Why Sacred Forest might stay even if the belief is challenged and fails the challenge is our metal industry demands charcoal, our shipping industry demands fine timber, and so does our bows and chariots. Coupled to Divine Stewards, we'd likely change it to 'useful' plantations instead
But as practical qualities, tree farms for the purpose of timber is distinct from the artificially reinforced ecosystem we create, and more fragile to disasters.
-Sacred Warding
--Sacred Warding comes in two parts, the clinics to maintain the medical services, and the sacred herds we use to pass on the cowpox.
---Clinics provide improved healthcare overall, if you shut down a clinic, it will produce an uptick in minor diseases and all that just by not having people being cared for.

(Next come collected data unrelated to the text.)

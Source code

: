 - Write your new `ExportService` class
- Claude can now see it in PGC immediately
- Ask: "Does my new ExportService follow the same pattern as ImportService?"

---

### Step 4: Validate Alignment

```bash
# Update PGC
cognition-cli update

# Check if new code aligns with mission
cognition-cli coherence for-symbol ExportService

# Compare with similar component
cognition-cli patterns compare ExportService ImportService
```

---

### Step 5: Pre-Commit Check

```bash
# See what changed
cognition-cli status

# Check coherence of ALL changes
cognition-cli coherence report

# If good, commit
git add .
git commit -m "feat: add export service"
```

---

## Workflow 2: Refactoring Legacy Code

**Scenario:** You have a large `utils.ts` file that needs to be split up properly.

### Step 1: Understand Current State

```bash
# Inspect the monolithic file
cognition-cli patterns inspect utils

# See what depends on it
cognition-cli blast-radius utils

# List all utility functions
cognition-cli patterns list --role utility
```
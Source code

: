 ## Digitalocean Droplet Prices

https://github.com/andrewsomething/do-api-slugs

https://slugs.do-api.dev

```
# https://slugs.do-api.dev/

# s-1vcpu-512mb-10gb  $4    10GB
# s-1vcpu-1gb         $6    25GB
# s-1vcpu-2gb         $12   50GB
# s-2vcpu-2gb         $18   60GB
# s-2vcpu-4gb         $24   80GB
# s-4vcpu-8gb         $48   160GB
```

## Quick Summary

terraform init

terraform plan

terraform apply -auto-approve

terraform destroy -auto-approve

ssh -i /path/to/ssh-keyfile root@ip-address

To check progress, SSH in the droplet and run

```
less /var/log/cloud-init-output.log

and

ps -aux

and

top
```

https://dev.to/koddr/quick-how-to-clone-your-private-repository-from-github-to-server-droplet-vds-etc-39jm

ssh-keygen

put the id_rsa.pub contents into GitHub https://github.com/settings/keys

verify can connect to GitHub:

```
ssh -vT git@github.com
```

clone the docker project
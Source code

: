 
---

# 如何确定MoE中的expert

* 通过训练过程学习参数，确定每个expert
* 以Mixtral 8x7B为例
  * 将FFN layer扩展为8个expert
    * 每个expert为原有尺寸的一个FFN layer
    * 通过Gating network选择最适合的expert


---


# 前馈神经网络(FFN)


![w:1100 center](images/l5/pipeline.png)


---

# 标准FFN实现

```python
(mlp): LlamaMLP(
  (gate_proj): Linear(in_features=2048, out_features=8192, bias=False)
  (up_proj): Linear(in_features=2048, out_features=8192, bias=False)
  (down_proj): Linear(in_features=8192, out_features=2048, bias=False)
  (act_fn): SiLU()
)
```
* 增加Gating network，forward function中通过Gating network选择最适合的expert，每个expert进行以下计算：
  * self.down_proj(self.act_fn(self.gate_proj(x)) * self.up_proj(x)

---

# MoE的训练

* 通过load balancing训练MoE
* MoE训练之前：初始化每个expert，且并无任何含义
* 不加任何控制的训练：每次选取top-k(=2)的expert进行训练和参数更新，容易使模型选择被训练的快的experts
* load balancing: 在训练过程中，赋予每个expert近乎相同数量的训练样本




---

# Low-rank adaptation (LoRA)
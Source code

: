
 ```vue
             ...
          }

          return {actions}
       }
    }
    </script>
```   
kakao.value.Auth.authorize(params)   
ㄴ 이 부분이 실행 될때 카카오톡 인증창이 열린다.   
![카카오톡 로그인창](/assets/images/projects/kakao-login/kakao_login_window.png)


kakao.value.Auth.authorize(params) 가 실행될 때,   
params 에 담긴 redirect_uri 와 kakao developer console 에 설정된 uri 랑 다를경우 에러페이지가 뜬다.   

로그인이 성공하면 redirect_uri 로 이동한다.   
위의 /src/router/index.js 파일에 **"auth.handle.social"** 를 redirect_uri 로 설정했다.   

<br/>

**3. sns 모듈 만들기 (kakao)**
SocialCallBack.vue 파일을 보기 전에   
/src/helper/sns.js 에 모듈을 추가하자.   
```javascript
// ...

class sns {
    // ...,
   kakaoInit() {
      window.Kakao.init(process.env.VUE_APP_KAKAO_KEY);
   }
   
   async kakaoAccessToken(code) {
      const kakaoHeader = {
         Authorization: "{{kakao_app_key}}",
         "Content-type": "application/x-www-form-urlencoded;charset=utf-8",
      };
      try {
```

---Sacred herds provide a powerful ongoing supply of veal, which is a quality of life that's not really matched for the era.
--Smallpox remains endemic in the population of the lowlands, though less so in the nomads who don't meet the mmuch. How convenient then, that we can send trade missions right now to the lowlands to pick up fresh samples.
--Vaccination needs to be missed from birth to stop working entirely. How convenient then, that we just took in
refugees war-loot who aren't vaccinated, allowing us to skip a generation's wait in testing the theory.
Odds are good that we will keep parts of Sacred Warding even if the process of challenge fails. The clinics provide real and quantifiable effects to population health. The Sacred Herds produce such quantities of high quality meat that people are unlikely to want to stop even if it wasn't a religious duty.
But as practical qualities, we'd likely lose the chain of cowpox if it's not tested adequately against smallpox. Why, after all, should we relay diseases from cow to cow on purpose if it does nothing?